Recorded data
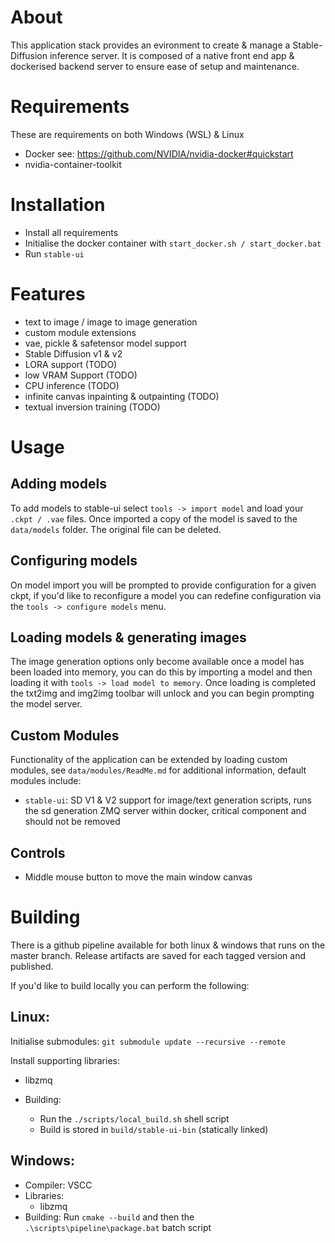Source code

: # About

This application stack provides an evironment to create & manage a Stable-Diffusion inference server. 
It is composed of a native front end app & dockerised backend server to ensure ease of setup and maintenance.

# Requirements

These are requirements on both Windows (WSL) & Linux

- Docker see: https://github.com/NVIDIA/nvidia-docker#quickstart
- nvidia-container-toolkit

# Installation

- Install all requirements
- Initialise the docker container with `start_docker.sh / start_docker.bat`
- Run `stable-ui`

# Features

- text to image / image to image generation
- custom module extensions
- vae, pickle & safetensor model support
- Stable Diffusion v1 & v2
- LORA support (TODO)
- low VRAM Support (TODO)
- CPU inference (TODO)
- infinite canvas inpainting & outpainting (TODO)
- textual inversion training (TODO)

# Usage

## Adding models

To add models to stable-ui select `tools -> import model` and load your `.ckpt / .vae` files. Once imported a copy of the model is saved
to the `data/models` folder. The original file can be deleted.

## Configuring models

On model import you will be prompted to provide configuration for a given ckpt, if you'd like to reconfigure a model you can 
redefine configuration via the `tools -> configure models` menu.

## Loading models & generating images

The image generation options only become available once a model has been loaded into memory, you can do this by importing a model and then loading it with
`tools -> load model to memory`. Once loading is completed the txt2img and img2img toolbar will unlock and you can begin prompting the model server.

## Custom Modules

Functionality of the application can be extended by loading custom modules, see `data/modules/ReadMe.md` for additional information, default modules include:

- `stable-ui`: SD V1 & V2 support for image/text generation scripts, runs the sd generation ZMQ server within docker, critical component and should not be removed

## Controls

- Middle mouse button to move the main window canvas

# Building

There is a github pipeline available for both linux & windows that runs on the master branch.
Release artifacts are saved for each tagged version and published.

If you'd like to build locally you can perform the following:

## Linux:

Initialise submodules:
`git submodule update --recursive --remote`

Install supporting libraries:
- libzmq

- Building:
  - Run the `./scripts/local_build.sh` shell script
  - Build is stored in `build/stable-ui-bin` (statically linked)

## Windows:

- Compiler: VSCC
- Libraries:
  - libzmq
- Building: Run `cmake --build` and then the `.\scripts\pipeline\package.bat` batch script
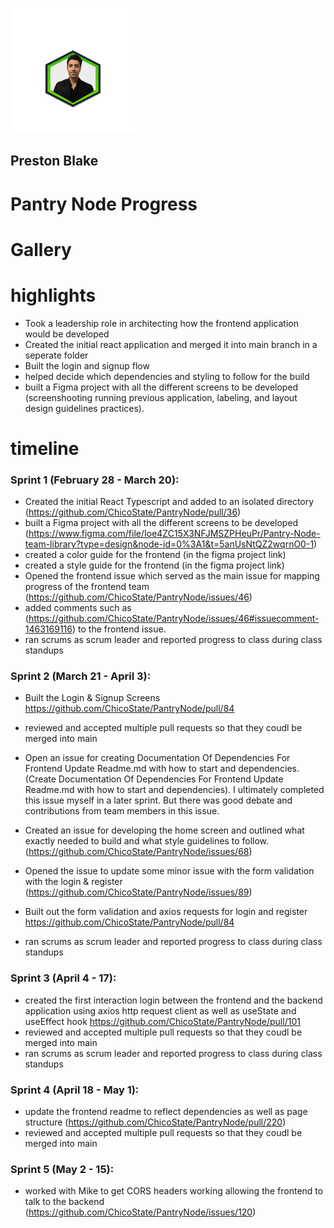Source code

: 
  
<p align="left">
    <img width="200" src="3dgif.gif">
</p>

## Preston Blake

# Pantry Node Progress 
# Gallery 
# highlights 
- Took a leadership role in architecting how the frontend application would be developed
- Created the initial react application and merged it into main branch in a seperate folder
- Built the login and signup flow 
- helped decide which dependencies and styling to follow for the build 
- built a Figma project with all the different screens to be developed (screenshooting running previous application, labeling, and layout design guidelines practices).
# timeline 
### Sprint 1 (February 28 - March 20):
- Created the initial React Typescript and added to an isolated directory (https://github.com/ChicoState/PantryNode/pull/36)
- built a Figma project with all the different screens to be developed (https://www.figma.com/file/Ioe4ZC15X3NFJMSZPHeuPr/Pantry-Node-team-library?type=design&node-id=0%3A1&t=5anUsNtQZ2wqrnO0-1) 
- created a color guide for the frontend (in the figma project link)
- created a style guide for the frontend (in the figma project link)
- Opened the frontend issue which served as the main issue for mapping progress of the frontend team (https://github.com/ChicoState/PantryNode/issues/46) 
- added comments such as (https://github.com/ChicoState/PantryNode/issues/46#issuecomment-1463169116) to the frontend issue.
- ran scrums as scrum leader and reported progress to class during class standups 
### Sprint 2 (March 21 - April 3):
- Built the Login & Signup Screens https://github.com/ChicoState/PantryNode/pull/84
- reviewed and accepted multiple pull requests so that they coudl be merged into main 
- Open an issue for creating Documentation Of Dependencies For Frontend Update Readme.md with how to start and dependencies. (Create Documentation Of Dependencies For Frontend Update Readme.md with how to start and dependencies). I ultimately completed this issue myself in a later sprint. But there was good debate and contributions from team members in this issue. 

- Created an issue for developing the home screen and outlined what exactly needed to build and what style guidelines to follow. (https://github.com/ChicoState/PantryNode/issues/68)
- Opened the issue to update some minor issue with the form validation with the login & register (https://github.com/ChicoState/PantryNode/issues/89)

- Built out the form validation and axios requests for login and register https://github.com/ChicoState/PantryNode/pull/84

- ran scrums as scrum leader and reported progress to class during class standups
### Sprint 3 (April 4 - 17):
- created the first interaction login between the frontend and the backend application using axios http request client as well as useState and useEffect hook https://github.com/ChicoState/PantryNode/pull/101
- reviewed and accepted multiple pull requests so that they coudl be merged into main 
- ran scrums as scrum leader and reported progress to class during class standups
### Sprint 4 (April 18 - May 1):
- update the frontend readme to reflect dependencies as well as page structure (https://github.com/ChicoState/PantryNode/pull/220)
- reviewed and accepted multiple pull requests so that they coudl be merged into main 
### Sprint 5 (May 2 - 15):
- worked with Mike to get CORS headers working allowing the frontend to talk to the backend (https://github.com/ChicoState/PantryNode/issues/120)





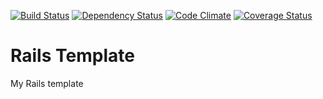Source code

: [![Build Status](https://travis-ci.org/vforge/rails-template.png)](https://travis-ci.org/vforge/rails-template)
[![Dependency Status](https://gemnasium.com/vforge/rails-template.png)](https://gemnasium.com/vforge/rails-template)
[![Code Climate](https://codeclimate.com/github/vforge/rails-template.png)](https://codeclimate.com/github/vforge/rails-template)
[![Coverage Status](https://img.shields.io/coveralls/vforge/rails-template.svg)](https://coveralls.io/r/vforge/rails-template)
# Rails Template
My Rails template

Task goal
Retype every entry word for word, but do not carry over the pictures.

Answer box
Source code

: # About

This application stack provides an evironment to create & manage a Stable-Diffusion inference server. 
It is composed of a native front end app & dockerised backend server to ensure ease of setup and maintenance.

# Requirements

These are requirements on both Windows (WSL) & Linux

- Docker see: https://github.com/NVIDIA/nvidia-docker#quickstart
- nvidia-container-toolkit

# Installation

- Install all requirements
- Initialise the docker container with `start_docker.sh / start_docker.bat`
- Run `stable-ui`

# Features

- text to image / image to image generation
- custom module extensions
- vae, pickle & safetensor model support
- Stable Diffusion v1 & v2
- LORA support (TODO)
- low VRAM Support (TODO)
- CPU inference (TODO)
- infinite canvas inpainting & outpainting (TODO)
- textual inversion training (TODO)

# Usage

## Adding models

To add models to stable-ui select `tools -> import model` and load your `.ckpt / .vae` files. Once imported a copy of the model is saved
to the `data/models` folder. The original file can be deleted.

## Configuring models

On model import you will be prompted to provide configuration for a given ckpt, if you'd like to reconfigure a model you can 
redefine configuration via the `tools -> configure models` menu.

## Loading models & generating images

The image generation options only become available once a model has been loaded into memory, you can do this by importing a model and then loading it with
`tools -> load model to memory`. Once loading is completed the txt2img and img2img toolbar will unlock and you can begin prompting the model server.

## Custom Modules

Functionality of the application can be extended by loading custom modules, see `data/modules/ReadMe.md` for additional information, default modules include:

- `stable-ui`: SD V1 & V2 support for image/text generation scripts, runs the sd generation ZMQ server within docker, critical component and should not be removed

## Controls

- Middle mouse button to move the main window canvas

# Building

There is a github pipeline available for both linux & windows that runs on the master branch.
Release artifacts are saved for each tagged version and published.

If you'd like to build locally you can perform the following:

## Linux:

Initialise submodules:
`git submodule update --recursive --remote`

Install supporting libraries:
- libzmq

- Building:
  - Run the `./scripts/local_build.sh` shell script
  - Build is stored in `build/stable-ui-bin` (statically linked)

## Windows:

- Compiler: VSCC
- Libraries:
  - libzmq
- Building: Run `cmake --build` and then the `.\scripts\pipeline\package.bat` batch script
Source code

: 
  
<p align="left">
    <img width="200" src="3dgif.gif">
</p>

## Preston Blake

# Pantry Node Progress 
# Gallery 
# highlights 
- Took a leadership role in architecting how the frontend application would be developed
- Created the initial react application and merged it into main branch in a seperate folder
- Built the login and signup flow 
- helped decide which dependencies and styling to follow for the build 
- built a Figma project with all the different screens to be developed (screenshooting running previous application, labeling, and layout design guidelines practices).
# timeline 
### Sprint 1 (February 28 - March 20):
- Created the initial React Typescript and added to an isolated directory (https://github.com/ChicoState/PantryNode/pull/36)
- built a Figma project with all the different screens to be developed (https://www.figma.com/file/Ioe4ZC15X3NFJMSZPHeuPr/Pantry-Node-team-library?type=design&node-id=0%3A1&t=5anUsNtQZ2wqrnO0-1) 
- created a color guide for the frontend (in the figma project link)
- created a style guide for the frontend (in the figma project link)
- Opened the frontend issue which served as the main issue for mapping progress of the frontend team (https://github.com/ChicoState/PantryNode/issues/46) 
- added comments such as (https://github.com/ChicoState/PantryNode/issues/46#issuecomment-1463169116) to the frontend issue.
- ran scrums as scrum leader and reported progress to class during class standups 
### Sprint 2 (March 21 - April 3):
- Built the Login & Signup Screens https://github.com/ChicoState/PantryNode/pull/84
- reviewed and accepted multiple pull requests so that they coudl be merged into main 
- Open an issue for creating Documentation Of Dependencies For Frontend Update Readme.md with how to start and dependencies. (Create Documentation Of Dependencies For Frontend Update Readme.md with how to start and dependencies). I ultimately completed this issue myself in a later sprint. But there was good debate and contributions from team members in this issue. 

- Created an issue for developing the home screen and outlined what exactly needed to build and what style guidelines to follow. (https://github.com/ChicoState/PantryNode/issues/68)
- Opened the issue to update some minor issue with the form validation with the login & register (https://github.com/ChicoState/PantryNode/issues/89)

- Built out the form validation and axios requests for login and register https://github.com/ChicoState/PantryNode/pull/84

- ran scrums as scrum leader and reported progress to class during class standups
### Sprint 3 (April 4 - 17):
- created the first interaction login between the frontend and the backend application using axios http request client as well as useState and useEffect hook https://github.com/ChicoState/PantryNode/pull/101
- reviewed and accepted multiple pull requests so that they coudl be merged into main 
- ran scrums as scrum leader and reported progress to class during class standups
### Sprint 4 (April 18 - May 1):
- update the frontend readme to reflect dependencies as well as page structure (https://github.com/ChicoState/PantryNode/pull/220)
- reviewed and accepted multiple pull requests so that they coudl be merged into main 
### Sprint 5 (May 2 - 15):
- worked with Mike to get CORS headers working allowing the frontend to talk to the backend (https://github.com/ChicoState/PantryNode/issues/120)





Source code

: [![Build Status](https://travis-ci.org/vforge/rails-template.png)](https://travis-ci.org/vforge/rails-template)
[![Dependency Status](https://gemnasium.com/vforge/rails-template.png)](https://gemnasium.com/vforge/rails-template)
[![Code Climate](https://codeclimate.com/github/vforge/rails-template.png)](https://codeclimate.com/github/vforge/rails-template)
[![Coverage Status](https://img.shields.io/coveralls/vforge/rails-template.svg)](https://coveralls.io/r/vforge/rails-template)
# Rails Template
My Rails template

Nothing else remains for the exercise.